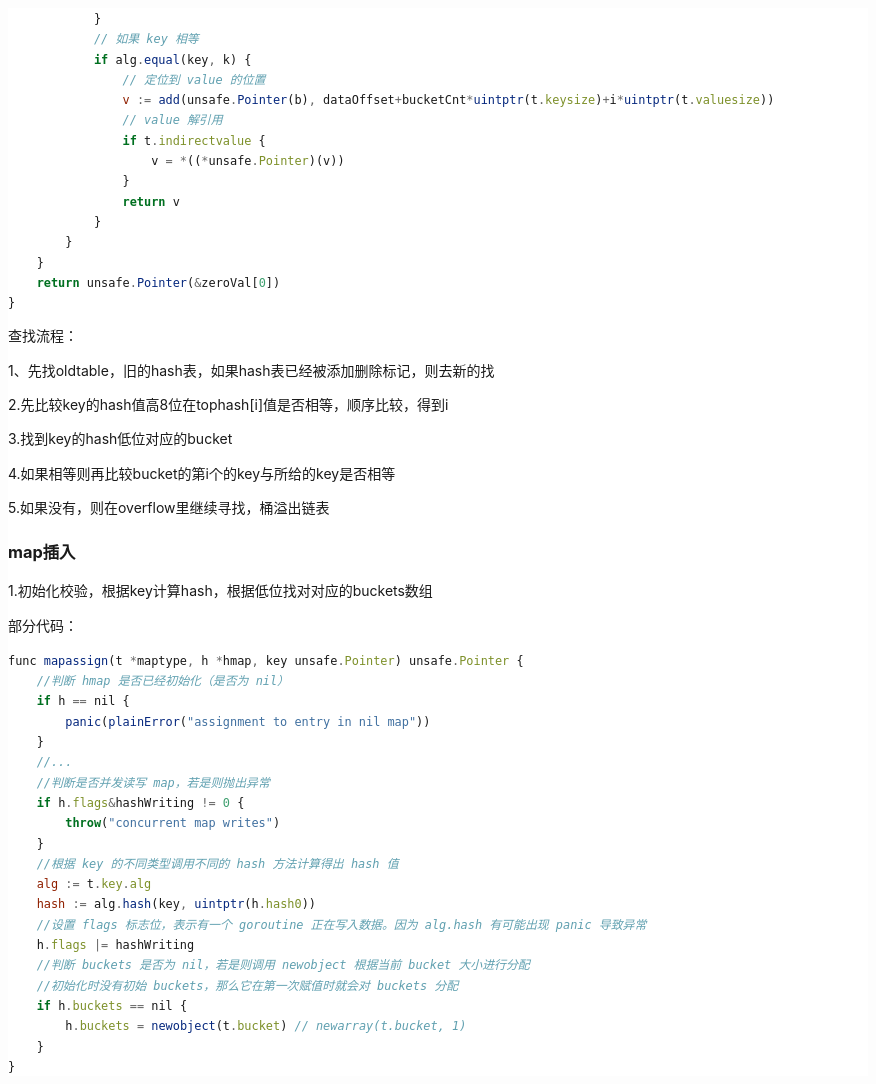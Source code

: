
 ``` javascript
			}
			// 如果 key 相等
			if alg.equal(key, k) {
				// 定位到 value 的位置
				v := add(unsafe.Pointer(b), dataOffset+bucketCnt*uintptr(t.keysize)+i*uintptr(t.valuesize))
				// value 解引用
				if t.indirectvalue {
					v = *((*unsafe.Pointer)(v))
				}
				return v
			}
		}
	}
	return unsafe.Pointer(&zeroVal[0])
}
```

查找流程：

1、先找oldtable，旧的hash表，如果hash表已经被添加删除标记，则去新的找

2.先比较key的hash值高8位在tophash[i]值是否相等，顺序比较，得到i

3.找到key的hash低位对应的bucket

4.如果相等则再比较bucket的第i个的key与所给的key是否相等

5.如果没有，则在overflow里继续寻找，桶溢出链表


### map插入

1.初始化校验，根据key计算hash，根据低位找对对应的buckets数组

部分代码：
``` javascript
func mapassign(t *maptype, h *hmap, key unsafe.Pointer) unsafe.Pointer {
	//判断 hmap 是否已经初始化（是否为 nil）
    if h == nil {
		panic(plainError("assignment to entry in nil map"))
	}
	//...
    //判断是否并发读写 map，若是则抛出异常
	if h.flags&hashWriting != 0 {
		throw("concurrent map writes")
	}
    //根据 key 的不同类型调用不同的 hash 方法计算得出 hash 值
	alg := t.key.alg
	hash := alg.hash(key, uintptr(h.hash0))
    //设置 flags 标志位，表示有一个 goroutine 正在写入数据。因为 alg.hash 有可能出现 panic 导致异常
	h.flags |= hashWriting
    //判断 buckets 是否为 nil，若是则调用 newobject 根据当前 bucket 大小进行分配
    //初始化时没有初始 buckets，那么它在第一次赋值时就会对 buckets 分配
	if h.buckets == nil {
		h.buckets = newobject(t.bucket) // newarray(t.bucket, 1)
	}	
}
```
- - -
◆ How to complete this task: If an entry contains an image, please omit that image and print everything else verbatim.

◆ Result below:
Source code

:
 ``` javascript
			}
			// 如果 key 相等
			if alg.equal(key, k) {
				// 定位到 value 的位置
				v := add(unsafe.Pointer(b), dataOffset+bucketCnt*uintptr(t.keysize)+i*uintptr(t.valuesize))
				// value 解引用
				if t.indirectvalue {
					v = *((*unsafe.Pointer)(v))
				}
				return v
			}
		}
	}
	return unsafe.Pointer(&zeroVal[0])
}
```

查找流程：

1、先找oldtable，旧的hash表，如果hash表已经被添加删除标记，则去新的找

2.先比较key的hash值高8位在tophash[i]值是否相等，顺序比较，得到i

3.找到key的hash低位对应的bucket

4.如果相等则再比较bucket的第i个的key与所给的key是否相等

5.如果没有，则在overflow里继续寻找，桶溢出链表


### map插入

1.初始化校验，根据key计算hash，根据低位找对对应的buckets数组

部分代码：
``` javascript
func mapassign(t *maptype, h *hmap, key unsafe.Pointer) unsafe.Pointer {
	//判断 hmap 是否已经初始化（是否为 nil）
    if h == nil {
		panic(plainError("assignment to entry in nil map"))
	}
	//...
    //判断是否并发读写 map，若是则抛出异常
	if h.flags&hashWriting != 0 {
		throw("concurrent map writes")
	}
    //根据 key 的不同类型调用不同的 hash 方法计算得出 hash 值
	alg := t.key.alg
	hash := alg.hash(key, uintptr(h.hash0))
    //设置 flags 标志位，表示有一个 goroutine 正在写入数据。因为 alg.hash 有可能出现 panic 导致异常
	h.flags |= hashWriting
    //判断 buckets 是否为 nil，若是则调用 newobject 根据当前 bucket 大小进行分配
    //初始化时没有初始 buckets，那么它在第一次赋值时就会对 buckets 分配
	if h.buckets == nil {
		h.buckets = newobject(t.bucket) // newarray(t.bucket, 1)
	}	
}
```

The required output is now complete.